Now I am not sure I am for the top-two primary system in that it can hinder small parties and independents and may weaken party strength. But it would open up a local political system like Hanover County where the GOP primary is tantamount to election and many like African-Americans and Democrats might feel disenfranchised due to their party affinity.
Still: It’s a great point to debate.
I also am intrigued by the independent redistricting commission. But I had a discussion with Senator McDougle and he persuaded me that redistricting must be done by those elected to do so. If you set up an “independent” commission, you have to see who sits on the commission and it moves the politics to the commission and that would be even less transparent (if that is possible!) than it is now! Again, good point to debate.
But the cream of the cream is the term limits – twelve years in each house and 24 years over all. (I would even consider eight years but any limit is better than none.
Now my fellow Republicans: Time to say YES to term limits. It has been a tea party favorite for years.
Del. Rasoul wants to open up the political system:
“We must give more power back to the voters and restore trust in politics,” Rasoul said in a statement. “The current system often results in little competition and choice for citizens, which does not give people the best representation and transparency.”
I agree 100% with Del. Rasoul’s intent.
Finally we have this juvenile sentencing bill that I am not sure about:
He previously filed HB 53, which would create a path to early release for certain juvenile offenders serving long-term prison sentences.
The bill would apply to juveniles who committed a crime other than homicide after parole was abolished in 1995 and who were sentenced to life in prison or to a term that would keep them incarcerated until after they were 60.
Those inmates would be allowed to petition a panel of judges for a change in sentence at age 35 or after serving 20 years, whichever comes later. Inmates convicted of homicide wouldn’t be eligible for consideration.
This is to forestall a potential change in constitutional law based on the case of Graham v. Florida, where the US Supreme Court said in non-homicide cases involving juveniles there cannot be life without parole but must be a “reasonable possibility” of release. The Virginia Supreme Court limited Graham by saying that the geriatric parole possibility in statutory law meets Graham’s constitutional muster.
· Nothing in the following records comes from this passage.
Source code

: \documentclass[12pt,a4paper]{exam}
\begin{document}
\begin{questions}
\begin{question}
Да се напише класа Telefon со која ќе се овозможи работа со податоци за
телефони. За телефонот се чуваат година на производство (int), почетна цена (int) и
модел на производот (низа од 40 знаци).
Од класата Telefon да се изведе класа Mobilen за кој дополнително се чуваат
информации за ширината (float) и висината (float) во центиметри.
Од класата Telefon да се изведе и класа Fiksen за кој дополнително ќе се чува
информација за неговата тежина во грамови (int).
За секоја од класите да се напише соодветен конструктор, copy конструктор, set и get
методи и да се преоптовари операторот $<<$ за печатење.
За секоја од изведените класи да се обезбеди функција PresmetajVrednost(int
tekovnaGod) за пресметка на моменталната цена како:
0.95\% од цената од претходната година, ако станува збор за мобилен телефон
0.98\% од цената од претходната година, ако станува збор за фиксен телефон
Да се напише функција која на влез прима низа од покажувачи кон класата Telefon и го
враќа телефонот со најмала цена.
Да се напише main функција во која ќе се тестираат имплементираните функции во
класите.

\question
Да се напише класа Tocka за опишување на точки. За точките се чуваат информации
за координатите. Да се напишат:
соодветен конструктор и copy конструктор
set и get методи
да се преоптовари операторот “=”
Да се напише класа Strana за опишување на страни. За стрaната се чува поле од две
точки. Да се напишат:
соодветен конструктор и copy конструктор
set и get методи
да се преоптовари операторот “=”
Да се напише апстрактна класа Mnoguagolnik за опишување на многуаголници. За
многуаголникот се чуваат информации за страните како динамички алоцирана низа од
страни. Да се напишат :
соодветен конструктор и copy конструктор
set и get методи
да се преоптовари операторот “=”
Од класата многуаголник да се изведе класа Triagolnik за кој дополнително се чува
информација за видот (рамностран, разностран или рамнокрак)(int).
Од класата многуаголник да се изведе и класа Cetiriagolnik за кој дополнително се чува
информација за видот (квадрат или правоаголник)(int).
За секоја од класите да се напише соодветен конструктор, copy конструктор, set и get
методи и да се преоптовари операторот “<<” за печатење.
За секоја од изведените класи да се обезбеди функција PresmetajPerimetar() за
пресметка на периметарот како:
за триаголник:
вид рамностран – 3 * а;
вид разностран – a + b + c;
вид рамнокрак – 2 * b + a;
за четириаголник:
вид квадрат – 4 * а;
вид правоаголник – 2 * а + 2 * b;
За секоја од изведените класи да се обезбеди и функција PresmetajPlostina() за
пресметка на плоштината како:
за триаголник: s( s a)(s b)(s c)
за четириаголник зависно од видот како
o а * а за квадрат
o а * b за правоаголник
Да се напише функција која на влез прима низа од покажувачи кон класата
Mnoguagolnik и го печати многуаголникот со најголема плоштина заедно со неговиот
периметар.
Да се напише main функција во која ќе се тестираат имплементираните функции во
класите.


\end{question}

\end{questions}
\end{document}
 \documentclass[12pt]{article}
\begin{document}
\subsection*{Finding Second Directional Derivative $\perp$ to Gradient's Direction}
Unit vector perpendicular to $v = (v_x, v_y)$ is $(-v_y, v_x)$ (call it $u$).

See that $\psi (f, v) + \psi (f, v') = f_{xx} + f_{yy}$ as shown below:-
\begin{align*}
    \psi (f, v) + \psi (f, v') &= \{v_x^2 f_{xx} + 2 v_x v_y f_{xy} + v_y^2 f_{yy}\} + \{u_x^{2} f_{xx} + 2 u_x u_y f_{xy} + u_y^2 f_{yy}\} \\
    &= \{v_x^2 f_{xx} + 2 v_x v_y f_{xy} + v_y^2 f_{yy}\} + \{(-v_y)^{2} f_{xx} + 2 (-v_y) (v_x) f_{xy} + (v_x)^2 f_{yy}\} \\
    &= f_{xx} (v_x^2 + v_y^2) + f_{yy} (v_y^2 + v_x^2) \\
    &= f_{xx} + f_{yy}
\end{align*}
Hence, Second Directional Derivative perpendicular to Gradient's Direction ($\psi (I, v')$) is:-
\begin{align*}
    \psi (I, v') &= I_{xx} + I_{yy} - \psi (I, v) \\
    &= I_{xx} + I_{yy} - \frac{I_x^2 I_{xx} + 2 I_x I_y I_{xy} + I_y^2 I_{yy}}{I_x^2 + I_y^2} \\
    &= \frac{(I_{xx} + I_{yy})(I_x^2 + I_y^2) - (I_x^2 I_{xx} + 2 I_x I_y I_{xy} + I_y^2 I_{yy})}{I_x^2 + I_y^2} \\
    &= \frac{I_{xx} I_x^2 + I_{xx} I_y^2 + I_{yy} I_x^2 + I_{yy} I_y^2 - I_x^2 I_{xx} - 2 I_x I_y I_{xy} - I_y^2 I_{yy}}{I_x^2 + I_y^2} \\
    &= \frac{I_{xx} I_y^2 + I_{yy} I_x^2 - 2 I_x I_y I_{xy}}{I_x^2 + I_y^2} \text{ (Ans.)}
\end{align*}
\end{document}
Now I did not agree with the original Graham decision. Juveniles can and do commit heinous crimes. But studies do show that juveniles are more likely to take risky decisions and do not always understand the ramifications of their actions. And with European law trying to now say a life sentence is a human rights violation, I am not crazy about liberal sentencing laws. BUT, I can see perhaps a opportunity to show repentance but I would place it at 45 years of age or 30 years behind bars.
Sam Rasoul is a legislator of vision. Let me encourage him to at least introduce my political party defining bill that I called for recently in the Style Weekly (I just got the check for the article – yes I got paid – $125! Advocacy can pay!) and make it easier for ballot access.
Can thank Del. Rasoul for his advocacy at DelSRasoul [at] house.virginia.gov. Ask him NICELY to adopt the Sanders ballot access bill, too.
And urge your delegate and senator to sign on to this term limits bill. We can have term limits on the ballot by 2017 or 2018.